The cinematography creates that intimacy by constant close-ups of the faces of the characters, black and white faces that fill the screen with expressions of human fear, trust, anger and hope. The contrast of blacks and whites, from the stark white type of titles against jet black screens, to the white churches, white prison walls, white prisoner jumpsuits and white police cars, mirrors the system of black poverty and white privilege that imprisons the community and blocks justice.

Just Mercy is in some ways a film about community, and about love. It asks where community lies for Bryan, who leaves Harvard’s classrooms and his secure home in Delaware for rural Alabama, and for Walter, separated from his family on the poor black side of town. The film’s answer is the community within the relationships forged for each in Holman and in Monroeville.

The prisoners form community with one another as they talk and joke from cell to cell, without seeing each other’s faces, and tap in chorus on the bars with metal cups as men are led to the execution chamber. Stevenson finds community with his white coworker Eva Ansley (played by Brie Larson) and her family. And community for both is in the black church, where both Bryan and Johnny D were choirboys as kids and where Bryan goes to join Johnny’s family to worship in his despair after his motion for retrial is denied.

The prisoner in the cell next to Walter McMillan who was in the movie was Anthony Ray Hinton. Hear about his story here and read about him here.

Community is ultimately in Stevenson’s relationship with Johnny D and the other prisoners he represents, who he admits are his true family, which Eva recognizes and names for him as love.

JM2One of the most moving scenes comes when Herbert, a Vietnam vet with undiagnosed and untreated PTSD and on the row for killing a girl after a bomb he made explodes, is led to the electric chair. He is shaking with fear, and Johnny reminds him to breathe deeply and think of the tall trees standing strong through the wind year after year — a flashback to the trees that were the last things Johnny himself saw in the film’s opening scene, just before he was stopped by the cops and arrested, on his last day of freedom.
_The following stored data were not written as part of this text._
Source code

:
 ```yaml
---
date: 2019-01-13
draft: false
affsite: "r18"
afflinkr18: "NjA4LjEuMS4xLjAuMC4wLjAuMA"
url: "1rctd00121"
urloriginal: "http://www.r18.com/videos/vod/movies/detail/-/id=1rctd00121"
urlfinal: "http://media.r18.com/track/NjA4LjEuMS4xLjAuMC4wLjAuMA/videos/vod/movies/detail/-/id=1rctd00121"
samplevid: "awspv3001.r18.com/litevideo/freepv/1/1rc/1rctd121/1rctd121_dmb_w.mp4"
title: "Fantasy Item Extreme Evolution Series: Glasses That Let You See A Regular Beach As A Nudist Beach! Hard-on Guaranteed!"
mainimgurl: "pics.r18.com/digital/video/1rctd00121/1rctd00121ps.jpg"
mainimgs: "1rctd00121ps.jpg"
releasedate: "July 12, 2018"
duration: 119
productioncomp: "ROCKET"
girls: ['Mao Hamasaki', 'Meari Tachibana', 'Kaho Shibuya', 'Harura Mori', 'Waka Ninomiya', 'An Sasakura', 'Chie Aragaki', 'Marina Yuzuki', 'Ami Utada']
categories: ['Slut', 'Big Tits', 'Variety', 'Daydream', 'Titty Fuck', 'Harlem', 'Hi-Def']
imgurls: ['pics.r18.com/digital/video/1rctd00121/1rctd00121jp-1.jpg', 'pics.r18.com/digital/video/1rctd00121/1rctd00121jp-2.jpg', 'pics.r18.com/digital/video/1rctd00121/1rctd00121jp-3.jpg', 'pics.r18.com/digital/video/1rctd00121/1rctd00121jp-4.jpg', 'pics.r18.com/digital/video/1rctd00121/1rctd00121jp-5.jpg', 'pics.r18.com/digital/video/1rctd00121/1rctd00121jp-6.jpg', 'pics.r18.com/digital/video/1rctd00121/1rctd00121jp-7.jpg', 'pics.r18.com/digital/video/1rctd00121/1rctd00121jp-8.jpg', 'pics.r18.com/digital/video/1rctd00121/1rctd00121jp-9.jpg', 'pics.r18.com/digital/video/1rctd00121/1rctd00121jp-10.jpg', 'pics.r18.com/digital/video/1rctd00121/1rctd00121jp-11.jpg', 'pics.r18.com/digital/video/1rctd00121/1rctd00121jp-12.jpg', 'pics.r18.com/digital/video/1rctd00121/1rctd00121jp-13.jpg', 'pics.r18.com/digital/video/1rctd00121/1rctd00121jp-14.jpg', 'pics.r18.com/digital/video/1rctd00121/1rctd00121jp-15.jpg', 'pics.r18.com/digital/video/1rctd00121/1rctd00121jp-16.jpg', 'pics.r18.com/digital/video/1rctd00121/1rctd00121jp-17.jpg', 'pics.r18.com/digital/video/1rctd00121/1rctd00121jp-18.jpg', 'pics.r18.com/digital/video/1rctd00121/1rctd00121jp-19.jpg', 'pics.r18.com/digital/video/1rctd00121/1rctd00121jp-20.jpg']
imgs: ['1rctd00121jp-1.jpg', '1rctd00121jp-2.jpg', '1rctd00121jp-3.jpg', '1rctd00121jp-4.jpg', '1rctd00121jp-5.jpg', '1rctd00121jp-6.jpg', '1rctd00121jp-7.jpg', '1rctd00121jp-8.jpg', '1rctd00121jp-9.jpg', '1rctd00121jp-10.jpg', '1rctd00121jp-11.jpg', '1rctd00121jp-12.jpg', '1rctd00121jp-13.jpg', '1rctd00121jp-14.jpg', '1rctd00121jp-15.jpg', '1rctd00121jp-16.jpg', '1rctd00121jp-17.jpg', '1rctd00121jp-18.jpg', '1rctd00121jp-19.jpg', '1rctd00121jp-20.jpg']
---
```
Just Mercy packs a gut punch, raising grave questions about our criminal justice system, about the death penalty, about race in America, and about truth-telling and cover-up — questions we struggle with now as much as in the late 1980s. With the killings of black Americans in Ferguson, MO; Baltimore, MD; and other American cities in our minds, we too must ask if black lives matter, if it is ever right to take a life, if justice can come out of injustice, if truth matters. At the point in the movie when it seems like Johnny’s case will not be overturned, he tells Bryan that “this is how it is done down here. These folks do what they are going to do, but I’m going out smiling. I’ve got my truth back.”

You can’t watch Just Mercy without asking what the truth of our justice system is, and what your truth is. The film is finally about the possibility of transformation, and the reality of hope. But it is hard work.

I left the theater with the words of the Mass set by Verdi in his Requiem in my mind: “Who will intercede for us, when even the just want mercy?” And the words of the prophet Micah: “O mortal, what does the Lord require of you but to do justice, and to love mercy, and to walk humbly with your God?”